2020 Educator of Excellence: Beth Warner

Elizabeth Warner WEB

Elizabeth (Beth) Warner always knew she wanted to be a teacher. From the time she was in kindergarten, she woudl draw herself as a teacher and was always playing pretend school. But as she got older, she recognized a disparity in the education sector that only added fuel to her fire.

“I think what made me want to teach in a context like Memphis is I went to a title one school in Dallas, and then we moved mid-year to Erie, Pennsylvania. [My new school was in] an affluent district and there were Mac books and brand new textbooks everywhere. I was so angry as a 13-year-old that my friends in Dallas were having to sit on the air conditioner because there weren't enough desks, textbooks were falling apart, and we didn't have computers. Then I moved and I'm getting this quality education just because my parents just decided to move us for my dad's job? That made me really angry, and I didn't now what to do about it.
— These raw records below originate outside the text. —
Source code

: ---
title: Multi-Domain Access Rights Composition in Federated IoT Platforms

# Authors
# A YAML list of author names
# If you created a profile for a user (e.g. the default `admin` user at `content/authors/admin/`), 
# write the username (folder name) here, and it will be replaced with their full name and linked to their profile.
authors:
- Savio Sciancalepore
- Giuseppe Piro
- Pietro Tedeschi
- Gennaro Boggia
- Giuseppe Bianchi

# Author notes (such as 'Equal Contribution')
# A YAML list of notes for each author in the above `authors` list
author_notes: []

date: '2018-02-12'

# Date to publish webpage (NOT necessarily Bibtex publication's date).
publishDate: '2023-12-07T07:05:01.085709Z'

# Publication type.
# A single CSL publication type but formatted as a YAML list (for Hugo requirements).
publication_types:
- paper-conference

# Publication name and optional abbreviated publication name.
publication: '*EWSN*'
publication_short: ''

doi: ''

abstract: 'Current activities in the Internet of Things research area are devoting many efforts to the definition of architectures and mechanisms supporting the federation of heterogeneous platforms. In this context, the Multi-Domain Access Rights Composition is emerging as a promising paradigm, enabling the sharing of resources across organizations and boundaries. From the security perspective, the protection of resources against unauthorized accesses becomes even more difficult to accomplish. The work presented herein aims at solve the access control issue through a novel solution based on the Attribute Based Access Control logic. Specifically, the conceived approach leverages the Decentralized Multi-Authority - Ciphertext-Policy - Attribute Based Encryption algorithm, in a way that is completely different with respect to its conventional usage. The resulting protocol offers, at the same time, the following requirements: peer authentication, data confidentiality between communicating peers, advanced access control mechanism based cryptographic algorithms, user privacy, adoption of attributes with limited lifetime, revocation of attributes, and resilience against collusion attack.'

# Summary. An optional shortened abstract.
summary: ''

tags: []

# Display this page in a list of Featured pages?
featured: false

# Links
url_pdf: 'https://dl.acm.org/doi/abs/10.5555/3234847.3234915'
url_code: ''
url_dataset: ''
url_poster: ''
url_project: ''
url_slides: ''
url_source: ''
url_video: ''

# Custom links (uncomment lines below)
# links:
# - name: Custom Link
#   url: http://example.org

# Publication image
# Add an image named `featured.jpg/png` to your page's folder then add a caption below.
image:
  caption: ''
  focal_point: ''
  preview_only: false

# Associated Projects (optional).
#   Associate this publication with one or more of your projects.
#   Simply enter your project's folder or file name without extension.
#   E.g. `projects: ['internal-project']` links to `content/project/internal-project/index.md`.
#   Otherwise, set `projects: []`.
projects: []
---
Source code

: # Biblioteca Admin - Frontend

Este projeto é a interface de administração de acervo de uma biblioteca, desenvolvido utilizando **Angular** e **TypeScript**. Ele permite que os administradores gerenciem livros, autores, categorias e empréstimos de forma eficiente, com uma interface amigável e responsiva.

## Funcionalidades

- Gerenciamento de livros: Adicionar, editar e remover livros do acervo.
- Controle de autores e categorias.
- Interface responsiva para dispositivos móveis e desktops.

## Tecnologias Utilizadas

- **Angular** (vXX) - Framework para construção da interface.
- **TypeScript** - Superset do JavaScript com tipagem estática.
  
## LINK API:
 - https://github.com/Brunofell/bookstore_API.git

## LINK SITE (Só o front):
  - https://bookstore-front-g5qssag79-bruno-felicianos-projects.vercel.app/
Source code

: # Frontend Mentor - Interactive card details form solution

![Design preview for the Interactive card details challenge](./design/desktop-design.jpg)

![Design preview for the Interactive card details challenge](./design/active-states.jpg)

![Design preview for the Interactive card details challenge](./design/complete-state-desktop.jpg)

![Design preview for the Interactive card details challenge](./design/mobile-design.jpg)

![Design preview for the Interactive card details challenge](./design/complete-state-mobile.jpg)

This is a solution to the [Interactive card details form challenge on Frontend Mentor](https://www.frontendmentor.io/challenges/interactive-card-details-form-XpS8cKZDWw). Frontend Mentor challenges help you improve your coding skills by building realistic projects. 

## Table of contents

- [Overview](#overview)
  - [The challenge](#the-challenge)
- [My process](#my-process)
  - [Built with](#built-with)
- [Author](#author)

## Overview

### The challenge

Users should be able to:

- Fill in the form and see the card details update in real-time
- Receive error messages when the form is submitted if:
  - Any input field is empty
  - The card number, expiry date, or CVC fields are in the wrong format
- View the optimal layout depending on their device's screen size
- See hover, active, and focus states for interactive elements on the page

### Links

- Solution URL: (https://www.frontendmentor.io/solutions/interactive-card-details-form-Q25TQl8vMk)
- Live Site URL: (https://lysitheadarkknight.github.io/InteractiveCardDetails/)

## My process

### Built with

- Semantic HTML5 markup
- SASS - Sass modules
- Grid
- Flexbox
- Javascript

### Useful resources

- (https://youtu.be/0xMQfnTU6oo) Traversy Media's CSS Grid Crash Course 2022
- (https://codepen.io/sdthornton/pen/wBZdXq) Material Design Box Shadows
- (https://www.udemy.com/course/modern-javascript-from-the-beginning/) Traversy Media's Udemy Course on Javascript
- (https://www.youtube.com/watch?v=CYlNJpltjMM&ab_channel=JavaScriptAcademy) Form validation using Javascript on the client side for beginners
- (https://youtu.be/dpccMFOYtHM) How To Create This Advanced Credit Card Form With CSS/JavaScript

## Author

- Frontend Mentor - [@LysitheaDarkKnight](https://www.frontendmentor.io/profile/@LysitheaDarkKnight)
I knew I wanted to be a teacher, and I told myself I would go back to a school like the one I left because I felt like it was where I needed to be so.... here I am! I think what parents can afford for their kids shouldn't affect they way that their education is - especially in the same city.”

As a 10th grade English teacher at Whitehaven High School, Warner puts an emphasis on social and emotional learning in her classroom, making sure that that aspect isn’t lost in the high school setting.

In terms of her own professional development, she explains that leaning on other teachers has been a huge help.

“I've grown as an educator through collaboration in so many ways. But it's mostly that if you're an island there's only so many things that your instincts tell you to do. When you start to talk to people who have different personalities, who have different instincts, there's even just a shift in just the way that you say something that clicks with more kids. And so I've learned from older teachers what they say, and test prep, and so many things that are just skills that you don't think about. I think it also encourages me to really be on top of things because I know that if I'm asking people for help, they're eventually come back to me and ask. And so it's helped me be able to articulate what I'm doing better, it's helped me kind of let go of well this is my worksheet and I worked really hard on it, and it's like well what's the point of the worksheet? the point of the worksheet is to help kids. and so if I can share that with a colleague and do the same thing, then we're both growing because I'm able to explain it and they're able to use it.”

This year, Warner is developing hers skills in patience and giving herself and her students a lot more grace. With virtual learning, they’re all learning together. So whether it’s asking fun “random” questions to begin each class or little “brain breaks” throughout the day, she’s continuing to build those relationships with her students, one Zoom call at a time!